This week 281 students between the ages of 8 and 15 will assemble outside Washington, D.C., for the Scripps National Spelling Bee. Over the last 10 years, it’s taken an average of 645 words and 5,680 letters to weed out the wannabes from the one who outspells them all. Looking at past trends, we can take a shot at predicting which letters and sounds will cause contestants to go home D-E-F-E-A-T-E-D and brō-kən.
Thanks to the folks at the National Spelling Bee (who sent me complete records for the last decade) and Merriam-Webster (which provided their pronunciations), I’ve been able to compile statistics on all of the words that have been spelled correctly (there are 5,042 of them) and incorrectly (1,409) during the traditional oral rounds. (I didn’t look at words that were part of the bee’s written test.) So, what’s most likely to throw a speller off?
You might suspect that longer words are more likely to trip up contestants. The two longest words in the data set were 17 letters apiece: triboluminescence and idiosyncratically, both of which sent their spellers home. But long words aren’t always so tricky. Five of the eight 16-letter words were spelled correctly, Michelangelesque and sphygmomanometer among them. And of the two shortest words to appear in the spelling bee in the last 10 years, gbo and rya, only the former was spelled correctly.
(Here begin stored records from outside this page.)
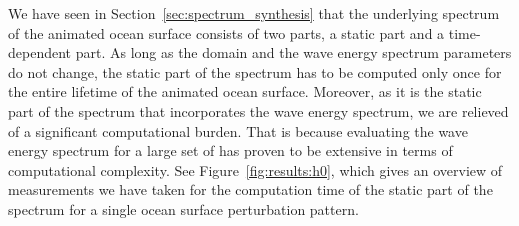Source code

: %
We have seen in Section~\ref{sec:spectrum_synthesis} that the underlying
spectrum of the animated ocean surface consists of two parts, a static part
and a time-dependent part.
As long as the \wavevector domain and the wave energy spectrum parameters do
not change, the static part of the spectrum has to be computed only once for
the entire lifetime of the animated ocean surface.
Moreover, as it is the static part of the spectrum that incorporates the wave
energy spectrum, we are relieved of a significant computational burden.
That is because evaluating the wave energy spectrum for a large set of
\wavevectors has proven to be extensive in terms of computational complexity.
See Figure~\ref{fig:results:h0}, which gives an overview of measurements we
have taken for the computation time of the static part of the spectrum for a
single ocean surface perturbation pattern.
%
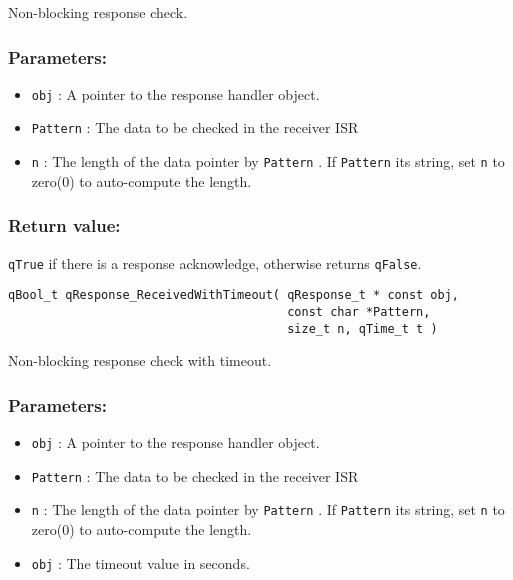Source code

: Non-blocking response check. 

\subsubsection*{Parameters:}
\begin{itemize}
    \item \lstinline{obj} : A pointer to the response handler object.
    \item \lstinline{Pattern} : The data to be checked in the receiver ISR
    \item \lstinline{n} : The length of the data pointer by \lstinline{Pattern} . If \lstinline{Pattern} its string, set \lstinline{n} to zero(0) to auto-compute the length.
\end{itemize}

\subsubsection*{Return value:}
\lstinline{qTrue} if there is a response acknowledge, otherwise returns \lstinline{qFalse}.

\noindent\hrulefill

\begin{lstlisting}[style=CStyle]
qBool_t qResponse_ReceivedWithTimeout( qResponse_t * const obj, 
                                       const char *Pattern, 
                                       size_t n, qTime_t t )
\end{lstlisting}

Non-blocking response check with timeout. 

\subsubsection*{Parameters:}
\begin{itemize}
    \item \lstinline{obj} : A pointer to the response handler object.
    \item \lstinline{Pattern} : The data to be checked in the receiver ISR
    \item \lstinline{n} : The length of the data pointer by \lstinline{Pattern} . If \lstinline{Pattern} its string, set \lstinline{n} to zero(0) to auto-compute the length.
    \item \lstinline{obj} : The timeout value in seconds.
\end{itemize}

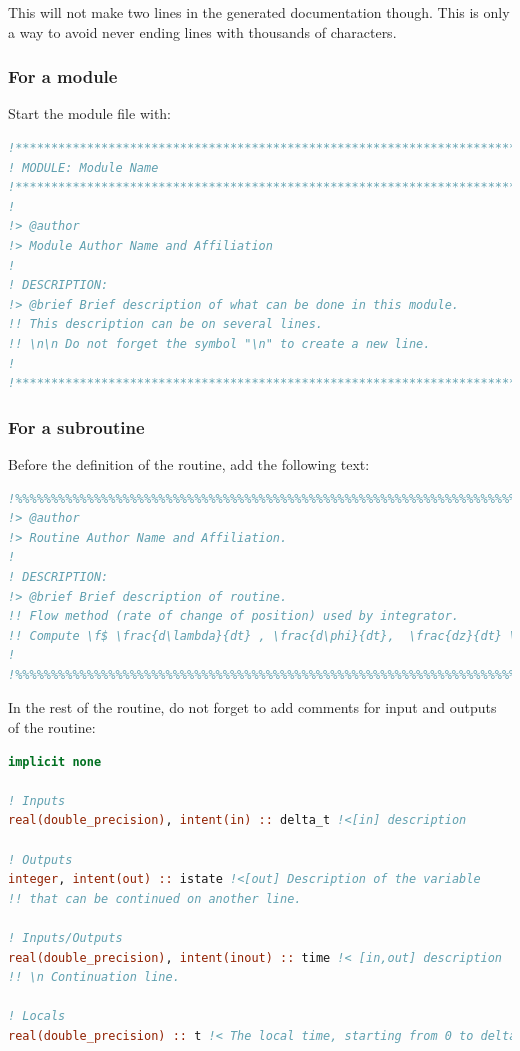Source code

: \documentclass[english,a4paper,twoside]{article}
\begin{document}
\begin{remarque}
This will not make two lines in the generated documentation though. This is only a way to avoid never ending lines with thousands of characters.
\end{remarque}


\subsubsection{For a module}
Start the module file with:
\begin{lstlisting}[language=Fortran]
!******************************************************************************
! MODULE: Module Name
!******************************************************************************
!
!> @author
!> Module Author Name and Affiliation
!
! DESCRIPTION: 
!> @brief Brief description of what can be done in this module. 
!! This description can be on several lines. 
!! \n\n Do not forget the symbol "\n" to create a new line.
!
!******************************************************************************
\end{lstlisting}

\subsubsection{For a subroutine}
Before the definition of the routine, add the following text:
\begin{lstlisting}[language=Fortran]
!%%%%%%%%%%%%%%%%%%%%%%%%%%%%%%%%%%%%%%%%%%%%%%%%%%%%%%%%%%%%%%%%%%%%%%%%%%%
!> @author 
!> Routine Author Name and Affiliation.
!
! DESCRIPTION: 
!> @brief Brief description of routine. 
!! Flow method (rate of change of position) used by integrator.
!! Compute \f$ \frac{d\lambda}{dt} , \frac{d\phi}{dt},  \frac{dz}{dt} \f$ }
!
!%%%%%%%%%%%%%%%%%%%%%%%%%%%%%%%%%%%%%%%%%%%%%%%%%%%%%%%%%%%%%%%%%%%%%%%%%%% 
\end{lstlisting}

In the rest of the routine, do not forget to add comments for input and outputs of the routine: 
\begin{lstlisting}[language=Fortran]
implicit none

! Inputs
real(double_precision), intent(in) :: delta_t !<[in] description

! Outputs
integer, intent(out) :: istate !<[out] Description of the variable
!! that can be continued on another line.

! Inputs/Outputs
real(double_precision), intent(inout) :: time !< [in,out] description
!! \n Continuation line. 

! Locals
real(double_precision) :: t !< The local time, starting from 0 to delta_t
\end{lstlisting}
\end{document}
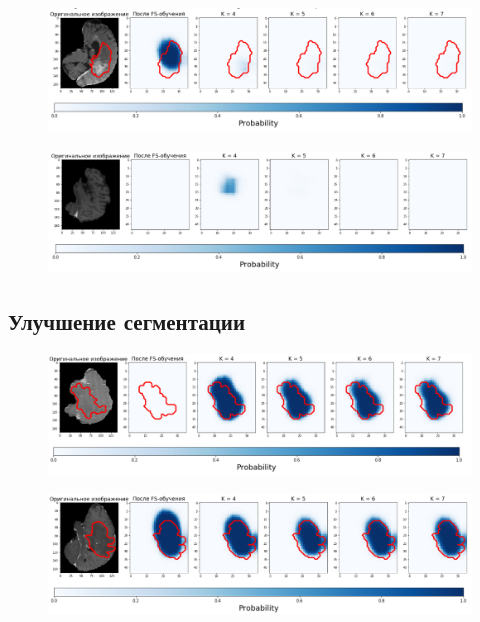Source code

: \begin{figure}[h!] 
  \center
  \includegraphics [scale=0.7] {images/bad_2.png}
\end{figure}


\begin{figure}[h!] 
  \center
  \includegraphics [scale=0.7] {images/bad_3.png}
\end{figure}


\subsection{Улучшение сегментации}

\begin{figure}[h!] 
  \center
  \includegraphics [scale=0.7] {images/good_1.png}
\end{figure}


\begin{figure}[h!] 
  \center
  \includegraphics [scale=0.7] {images/good_2.png}
\end{figure}


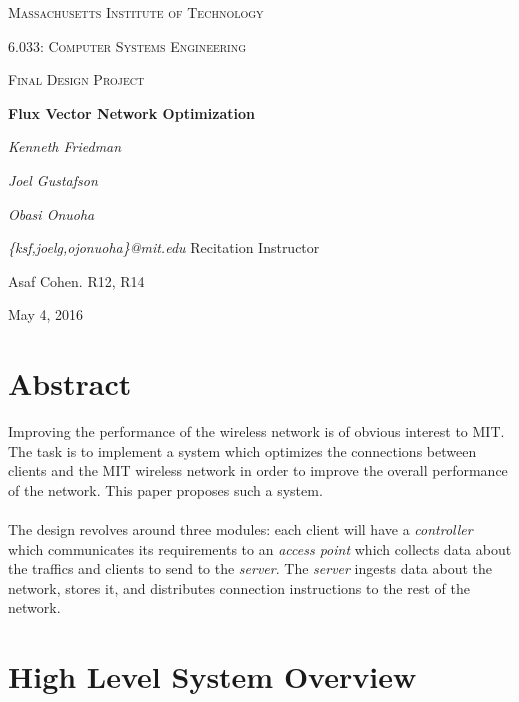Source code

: \documentclass[10pt,journal,compsoc]{IEEEtran}
\begin{document}
\begin{titlepage}
	\centering
	{\scshape Massachusetts Institute of Technology  \par}
	\vspace{3cm}
	{\scshape\LARGE 6.033: Computer Systems Engineering\par}
	\vspace{1cm}
	{\scshape\Large Final Design Project \par}
	\vspace{1.5cm}
	{\huge\bfseries Flux Vector Network Optimization\par}
	\vspace{2cm}
	{\Large\itshape Kenneth Friedman\par}
		{\Large\itshape Joel Gustafson \par}
			{\Large\itshape Obasi Onuoha \par}
	\vspace{.25cm}
	\textit{{\small\{ksf,joelg,ojonuoha\}@mit.edu}}
	\vfill
	Recitation Instructor\par
	Asaf Cohen. R12, R14

	\vfill

	{\large May 4, 2016\par}
\end{titlepage}

		
	
    \section{Abstract}
	    Improving the performance of the wireless network is of obvious interest to MIT. The task is to implement a system which optimizes the connections between clients and the MIT wireless network in order to improve the overall performance of the network. This paper proposes such a system.\\
		\\
		The design revolves around three modules: each client will have a \emph{controller} which communicates its requirements to an \emph{access point} which collects data about the traffics and clients to send to the \emph{server}. The \emph{server} ingests data about the network, stores it, and distributes connection instructions to the rest of the network.
		
		\section{High Level System Overview}
		
\end{document}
Looking at length more systematically, the number of letters in a word seems to have little correlation with spelling difficulty. Roughly half of the words in the bee have nine or more letters. These words were spelled correctly 78 percent of the time. By comparison, those with eight or fewer letters were spelled correctly 79 percent of the time.
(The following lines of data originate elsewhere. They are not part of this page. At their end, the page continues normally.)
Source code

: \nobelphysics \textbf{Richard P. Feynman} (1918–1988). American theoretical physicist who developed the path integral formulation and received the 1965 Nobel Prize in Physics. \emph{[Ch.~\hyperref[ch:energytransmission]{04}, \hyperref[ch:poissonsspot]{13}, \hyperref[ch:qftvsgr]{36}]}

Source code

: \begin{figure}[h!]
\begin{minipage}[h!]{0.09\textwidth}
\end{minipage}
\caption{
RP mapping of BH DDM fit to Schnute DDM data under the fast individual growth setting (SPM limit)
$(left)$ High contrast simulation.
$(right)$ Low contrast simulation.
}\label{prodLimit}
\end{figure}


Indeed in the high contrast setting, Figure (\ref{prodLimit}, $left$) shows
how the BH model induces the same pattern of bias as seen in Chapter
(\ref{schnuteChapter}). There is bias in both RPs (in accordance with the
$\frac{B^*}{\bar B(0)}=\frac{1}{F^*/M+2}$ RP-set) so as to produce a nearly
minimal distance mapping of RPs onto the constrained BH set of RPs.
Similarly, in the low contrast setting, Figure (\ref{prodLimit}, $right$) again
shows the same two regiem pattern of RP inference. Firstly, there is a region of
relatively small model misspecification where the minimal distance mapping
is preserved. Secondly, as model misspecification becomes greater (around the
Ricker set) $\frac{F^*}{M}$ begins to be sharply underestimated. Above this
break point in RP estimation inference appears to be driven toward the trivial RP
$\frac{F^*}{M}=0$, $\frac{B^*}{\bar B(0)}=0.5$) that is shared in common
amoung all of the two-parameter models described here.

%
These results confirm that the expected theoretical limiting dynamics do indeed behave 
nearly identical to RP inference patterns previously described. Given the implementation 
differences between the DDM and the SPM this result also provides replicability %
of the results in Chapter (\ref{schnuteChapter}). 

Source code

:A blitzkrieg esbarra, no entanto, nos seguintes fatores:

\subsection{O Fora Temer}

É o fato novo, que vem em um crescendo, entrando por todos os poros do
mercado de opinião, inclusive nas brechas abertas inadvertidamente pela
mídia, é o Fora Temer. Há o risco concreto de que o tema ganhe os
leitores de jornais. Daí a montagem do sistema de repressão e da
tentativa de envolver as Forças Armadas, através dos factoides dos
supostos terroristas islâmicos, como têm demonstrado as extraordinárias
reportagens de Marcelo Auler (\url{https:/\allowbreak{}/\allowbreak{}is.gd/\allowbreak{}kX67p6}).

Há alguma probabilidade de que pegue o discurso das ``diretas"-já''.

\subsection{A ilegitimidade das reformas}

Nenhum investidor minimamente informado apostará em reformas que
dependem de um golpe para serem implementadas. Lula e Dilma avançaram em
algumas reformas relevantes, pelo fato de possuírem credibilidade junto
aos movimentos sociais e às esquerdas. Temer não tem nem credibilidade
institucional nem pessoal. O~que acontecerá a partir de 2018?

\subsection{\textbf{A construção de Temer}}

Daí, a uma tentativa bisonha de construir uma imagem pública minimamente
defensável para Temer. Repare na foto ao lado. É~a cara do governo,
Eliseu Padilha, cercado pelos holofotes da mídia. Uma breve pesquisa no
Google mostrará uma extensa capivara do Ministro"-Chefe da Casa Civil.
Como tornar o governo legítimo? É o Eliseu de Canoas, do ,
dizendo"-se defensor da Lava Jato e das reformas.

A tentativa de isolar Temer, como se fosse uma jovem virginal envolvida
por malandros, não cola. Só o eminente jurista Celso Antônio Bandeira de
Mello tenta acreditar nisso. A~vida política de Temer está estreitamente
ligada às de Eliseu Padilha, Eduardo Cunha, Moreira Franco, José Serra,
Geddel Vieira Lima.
In the first two oral rounds, which include a greater mix of weak and strong spellers, the effect of word length is more pronounced.
When you exclude the first two oral rounds and look only at the best spellers, words of nine letters of more are actually spelled correctly more often (70 percent of the time) than shorter words (65 percent).
It’s possible these statistics are the result of pure chance. Though more than 1,700 words have been spelled correctly in the third oral round and beyond, the difference between above-average-length words and below-average-length words barely misses out on statistical significance. Regardless, the fact that long words and short words are spelled correctly at roughly the same rate shows that, in general, the word pickers are doing a good job. Though word lengths can vary, ideally all words in a given round should be of the same difficulty.
If not length, what causes the most spelling hiccups? To answer this, I grouped spelling mistakes into three categories of my own design. The first is a substitution, such as spelling atrabilious as atribilious, mistakenly subbing an I for the second A. The second is a deletion: spelling ecchymosis as echymosis, erroneously removing a C. The third is an insertion: spelling vacillant as vascillant, adding an S that shouldn’t be there. Multiple mistakes were recorded if a speller, for example, had a substitution and an insertion error in the same word.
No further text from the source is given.